A Tale of Two Cities By Charles Dickens Book 2: Chapter 24 - Drawn to the Loadstone Rock

His resolution was made. He must go to Paris.

Yes. The Loadstone Rock was drawing him, and he must sail on, until he struck. He knew of no rock; he saw hardly any danger. The intention with which he had done what he had done, even although he had left it incomplete, presented it before him in an aspect that would be gratefully acknowledged in France on his presenting himself to assert it. Then, that glorious vision of doing good, which is so often the sanguine mirage of so many good minds, arose before him, and he even saw himself in the illusion with some influence to guide this raging Revolution that was running so fearfully wild.

As he walked to and fro with his resolution made, he considered that neither Lucie nor her father must know of it until he was gone. Lucie should be spared the pain of separation; and her father, always reluctant to turn his thoughts towards the dangerous ground of old, should come to the knowledge of the step, as a step taken, and not in the balance of suspense and doubt. How much of the incompleteness of his situation was referable to her father, through the painful anxiety to avoid reviving old associations of France in his mind, he did not discuss with himself. But, that circumstance too, had had its influence in his course.

He walked to and fro, with thoughts very busy, until it was time to return to Tellson's and take leave of Mr. Lorry. As soon as he arrived in Paris he would present himself to this old friend, but he must say nothing of his intention now.

A carriage with post-horses was ready at the Bank door, and Jerry was booted and equipped.

"I have delivered that letter,"said Charles Darnay to Mr. Lorry. "I would not consent to your being charged with any written answer, but perhaps you will take a verbal one?"

"That I will, and readily,"said Mr. Lorry, "if it is not dangerous."

"Not at all. Though it is to a prisoner in the Abbaye."

"What is his name?"said Mr. Lorry, with his open pocket-book in his hand.

"Gabelle."

"Gabelle. And what is the message to the unfortunate Gabelle in prison?"
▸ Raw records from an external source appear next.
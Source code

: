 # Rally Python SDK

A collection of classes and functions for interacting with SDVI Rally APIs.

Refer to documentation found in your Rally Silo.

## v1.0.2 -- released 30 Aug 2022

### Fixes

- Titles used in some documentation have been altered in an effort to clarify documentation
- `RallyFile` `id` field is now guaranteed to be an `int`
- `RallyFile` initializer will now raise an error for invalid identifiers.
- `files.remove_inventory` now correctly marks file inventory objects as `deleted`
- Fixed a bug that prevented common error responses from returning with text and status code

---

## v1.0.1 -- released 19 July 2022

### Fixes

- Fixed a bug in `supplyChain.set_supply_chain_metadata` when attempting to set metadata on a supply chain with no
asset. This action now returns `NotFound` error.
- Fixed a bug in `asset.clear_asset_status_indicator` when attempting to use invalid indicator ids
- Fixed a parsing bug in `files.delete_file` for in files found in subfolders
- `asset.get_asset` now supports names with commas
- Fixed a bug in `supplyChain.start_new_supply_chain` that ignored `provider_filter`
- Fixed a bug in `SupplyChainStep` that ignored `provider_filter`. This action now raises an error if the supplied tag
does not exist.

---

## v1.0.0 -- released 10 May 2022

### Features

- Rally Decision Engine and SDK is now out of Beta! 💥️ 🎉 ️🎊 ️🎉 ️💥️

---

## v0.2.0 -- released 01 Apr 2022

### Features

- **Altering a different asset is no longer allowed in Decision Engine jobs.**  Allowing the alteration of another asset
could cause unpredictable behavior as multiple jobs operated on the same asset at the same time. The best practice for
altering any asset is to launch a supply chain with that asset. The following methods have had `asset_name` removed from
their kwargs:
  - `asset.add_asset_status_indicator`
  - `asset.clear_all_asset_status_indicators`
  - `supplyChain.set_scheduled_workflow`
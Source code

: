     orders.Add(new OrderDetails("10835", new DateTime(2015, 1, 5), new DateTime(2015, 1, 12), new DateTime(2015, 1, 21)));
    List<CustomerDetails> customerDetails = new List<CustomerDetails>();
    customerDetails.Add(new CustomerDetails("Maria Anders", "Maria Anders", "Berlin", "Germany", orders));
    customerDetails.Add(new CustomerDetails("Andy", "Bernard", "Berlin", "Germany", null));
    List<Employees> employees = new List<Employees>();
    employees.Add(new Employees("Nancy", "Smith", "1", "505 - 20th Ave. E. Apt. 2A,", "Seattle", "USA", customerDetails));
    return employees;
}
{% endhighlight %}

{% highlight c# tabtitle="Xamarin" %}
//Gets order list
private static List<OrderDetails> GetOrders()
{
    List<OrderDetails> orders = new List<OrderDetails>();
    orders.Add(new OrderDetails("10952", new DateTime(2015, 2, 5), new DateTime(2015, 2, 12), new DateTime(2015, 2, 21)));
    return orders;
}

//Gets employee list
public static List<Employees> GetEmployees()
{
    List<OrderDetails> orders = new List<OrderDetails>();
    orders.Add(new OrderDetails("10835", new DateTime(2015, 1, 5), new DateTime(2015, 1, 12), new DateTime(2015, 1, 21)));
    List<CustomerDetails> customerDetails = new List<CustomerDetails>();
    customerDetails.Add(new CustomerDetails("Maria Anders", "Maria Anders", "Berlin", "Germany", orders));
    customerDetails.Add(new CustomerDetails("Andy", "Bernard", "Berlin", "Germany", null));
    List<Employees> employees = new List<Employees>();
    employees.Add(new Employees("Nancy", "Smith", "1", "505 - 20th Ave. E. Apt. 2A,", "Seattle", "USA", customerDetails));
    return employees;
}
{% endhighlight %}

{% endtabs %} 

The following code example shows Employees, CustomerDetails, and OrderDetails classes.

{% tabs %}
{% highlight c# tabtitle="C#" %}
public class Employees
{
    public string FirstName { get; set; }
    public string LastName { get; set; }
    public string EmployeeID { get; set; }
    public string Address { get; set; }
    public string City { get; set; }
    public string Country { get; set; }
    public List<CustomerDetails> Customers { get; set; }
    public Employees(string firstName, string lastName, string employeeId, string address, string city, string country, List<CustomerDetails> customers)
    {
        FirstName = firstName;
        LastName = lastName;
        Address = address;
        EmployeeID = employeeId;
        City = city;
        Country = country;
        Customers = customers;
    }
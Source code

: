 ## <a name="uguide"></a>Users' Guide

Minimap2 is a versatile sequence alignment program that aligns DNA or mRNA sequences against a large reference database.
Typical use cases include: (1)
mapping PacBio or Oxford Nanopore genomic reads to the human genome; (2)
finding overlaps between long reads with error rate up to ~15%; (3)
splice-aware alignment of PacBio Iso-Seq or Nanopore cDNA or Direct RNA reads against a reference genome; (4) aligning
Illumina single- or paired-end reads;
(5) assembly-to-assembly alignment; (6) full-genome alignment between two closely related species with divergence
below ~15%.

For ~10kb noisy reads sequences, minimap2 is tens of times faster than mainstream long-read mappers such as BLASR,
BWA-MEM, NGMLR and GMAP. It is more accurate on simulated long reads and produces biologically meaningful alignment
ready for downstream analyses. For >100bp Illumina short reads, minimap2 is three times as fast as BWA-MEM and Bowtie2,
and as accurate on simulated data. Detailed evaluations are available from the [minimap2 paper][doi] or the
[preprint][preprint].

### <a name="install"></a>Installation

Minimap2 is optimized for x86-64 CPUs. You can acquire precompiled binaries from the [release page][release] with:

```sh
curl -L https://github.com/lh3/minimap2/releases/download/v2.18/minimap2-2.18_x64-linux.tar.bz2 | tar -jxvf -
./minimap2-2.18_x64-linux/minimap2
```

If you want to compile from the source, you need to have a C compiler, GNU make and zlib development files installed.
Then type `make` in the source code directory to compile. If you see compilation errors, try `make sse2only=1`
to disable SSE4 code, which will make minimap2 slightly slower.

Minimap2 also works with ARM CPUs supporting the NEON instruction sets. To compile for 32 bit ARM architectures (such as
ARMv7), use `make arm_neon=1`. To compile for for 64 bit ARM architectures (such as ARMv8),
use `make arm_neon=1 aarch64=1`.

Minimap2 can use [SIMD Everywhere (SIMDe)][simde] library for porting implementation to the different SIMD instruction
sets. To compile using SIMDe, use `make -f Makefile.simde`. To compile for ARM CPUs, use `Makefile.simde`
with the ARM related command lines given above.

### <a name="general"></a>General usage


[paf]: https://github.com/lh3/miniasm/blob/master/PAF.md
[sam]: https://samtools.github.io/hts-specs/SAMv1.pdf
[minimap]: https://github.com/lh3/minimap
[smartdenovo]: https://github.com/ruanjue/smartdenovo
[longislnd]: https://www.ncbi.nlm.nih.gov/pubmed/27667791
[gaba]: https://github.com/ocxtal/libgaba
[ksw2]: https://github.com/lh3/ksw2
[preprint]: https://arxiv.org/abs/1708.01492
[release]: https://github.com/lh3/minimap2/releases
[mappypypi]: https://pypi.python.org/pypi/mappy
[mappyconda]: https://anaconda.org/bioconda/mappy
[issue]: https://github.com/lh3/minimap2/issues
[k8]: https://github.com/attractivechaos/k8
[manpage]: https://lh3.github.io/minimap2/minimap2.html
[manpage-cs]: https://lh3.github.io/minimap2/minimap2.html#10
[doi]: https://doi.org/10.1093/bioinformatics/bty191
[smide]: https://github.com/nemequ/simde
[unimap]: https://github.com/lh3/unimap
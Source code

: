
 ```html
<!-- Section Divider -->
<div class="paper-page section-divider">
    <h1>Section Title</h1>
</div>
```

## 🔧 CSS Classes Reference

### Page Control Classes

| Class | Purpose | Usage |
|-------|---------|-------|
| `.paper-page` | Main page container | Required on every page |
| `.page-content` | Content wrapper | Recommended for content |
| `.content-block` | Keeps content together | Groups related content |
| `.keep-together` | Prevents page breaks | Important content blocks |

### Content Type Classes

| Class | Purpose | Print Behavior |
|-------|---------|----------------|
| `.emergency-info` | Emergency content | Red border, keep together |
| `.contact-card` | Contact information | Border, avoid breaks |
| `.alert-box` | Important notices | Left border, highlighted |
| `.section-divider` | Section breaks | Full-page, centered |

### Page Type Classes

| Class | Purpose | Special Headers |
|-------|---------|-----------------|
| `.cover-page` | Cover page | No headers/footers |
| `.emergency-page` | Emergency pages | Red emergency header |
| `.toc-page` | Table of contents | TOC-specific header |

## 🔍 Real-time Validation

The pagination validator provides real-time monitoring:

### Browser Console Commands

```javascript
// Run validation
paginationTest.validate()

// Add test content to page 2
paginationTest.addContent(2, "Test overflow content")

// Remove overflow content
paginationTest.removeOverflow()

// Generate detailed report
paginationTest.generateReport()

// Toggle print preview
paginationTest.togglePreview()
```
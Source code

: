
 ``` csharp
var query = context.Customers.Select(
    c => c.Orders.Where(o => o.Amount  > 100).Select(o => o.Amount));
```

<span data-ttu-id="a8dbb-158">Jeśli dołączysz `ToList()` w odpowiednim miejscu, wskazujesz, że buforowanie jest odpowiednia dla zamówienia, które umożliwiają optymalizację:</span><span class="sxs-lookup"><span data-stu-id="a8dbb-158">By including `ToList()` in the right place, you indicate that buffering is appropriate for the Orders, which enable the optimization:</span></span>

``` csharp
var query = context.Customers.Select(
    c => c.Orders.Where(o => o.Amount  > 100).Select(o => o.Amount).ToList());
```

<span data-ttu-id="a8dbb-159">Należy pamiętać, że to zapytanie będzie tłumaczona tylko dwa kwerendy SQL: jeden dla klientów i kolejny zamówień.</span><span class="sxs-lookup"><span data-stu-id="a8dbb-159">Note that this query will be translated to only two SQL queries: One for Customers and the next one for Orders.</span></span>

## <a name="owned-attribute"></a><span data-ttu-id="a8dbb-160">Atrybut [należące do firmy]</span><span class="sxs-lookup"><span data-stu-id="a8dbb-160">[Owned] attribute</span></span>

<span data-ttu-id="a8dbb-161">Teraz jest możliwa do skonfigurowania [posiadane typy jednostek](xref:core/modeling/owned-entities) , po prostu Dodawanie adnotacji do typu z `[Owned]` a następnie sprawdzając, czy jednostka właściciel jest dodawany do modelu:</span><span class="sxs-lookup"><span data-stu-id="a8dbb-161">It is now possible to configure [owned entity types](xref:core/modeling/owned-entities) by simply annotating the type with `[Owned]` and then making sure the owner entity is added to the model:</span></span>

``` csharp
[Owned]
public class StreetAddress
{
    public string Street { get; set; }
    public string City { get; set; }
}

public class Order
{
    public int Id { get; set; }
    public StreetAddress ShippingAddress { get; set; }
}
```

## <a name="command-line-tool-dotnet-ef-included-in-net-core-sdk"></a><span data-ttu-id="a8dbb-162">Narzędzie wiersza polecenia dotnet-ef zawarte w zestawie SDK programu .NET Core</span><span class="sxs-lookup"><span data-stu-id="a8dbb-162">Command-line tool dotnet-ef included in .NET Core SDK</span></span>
"Simply, 'that he has received the letter, and will come.'"

"Any time mentioned?"

"He will start upon his journey to-morrow night."

"Any person mentioned?"

"No."

He helped Mr. Lorry to wrap himself in a number of coats and cloaks, and went out with him from the warm atmosphere of the old Bank, into the misty air of Fleet-street. "My love to Lucie, and to little Lucie,"said Mr. Lorry at parting, "and take precious care of them till I come back."Charles Darnay shook his head and doubtfully smiled, as the carriage rolled away.

That night — it was the fourteenth of August — he sat up late, and wrote two fervent letters; one was to Lucie, explaining the strong obligation he was under to go to Paris, and showing her, at length, the reasons that he had, for feeling confident that he could become involved in no personal danger there; the other was to the Doctor, confiding Lucie and their dear child to his care, and dwelling on the same topics with the strongest assurances. To both, he wrote that he would despatch letters in proof of his safety, immediately after his arrival.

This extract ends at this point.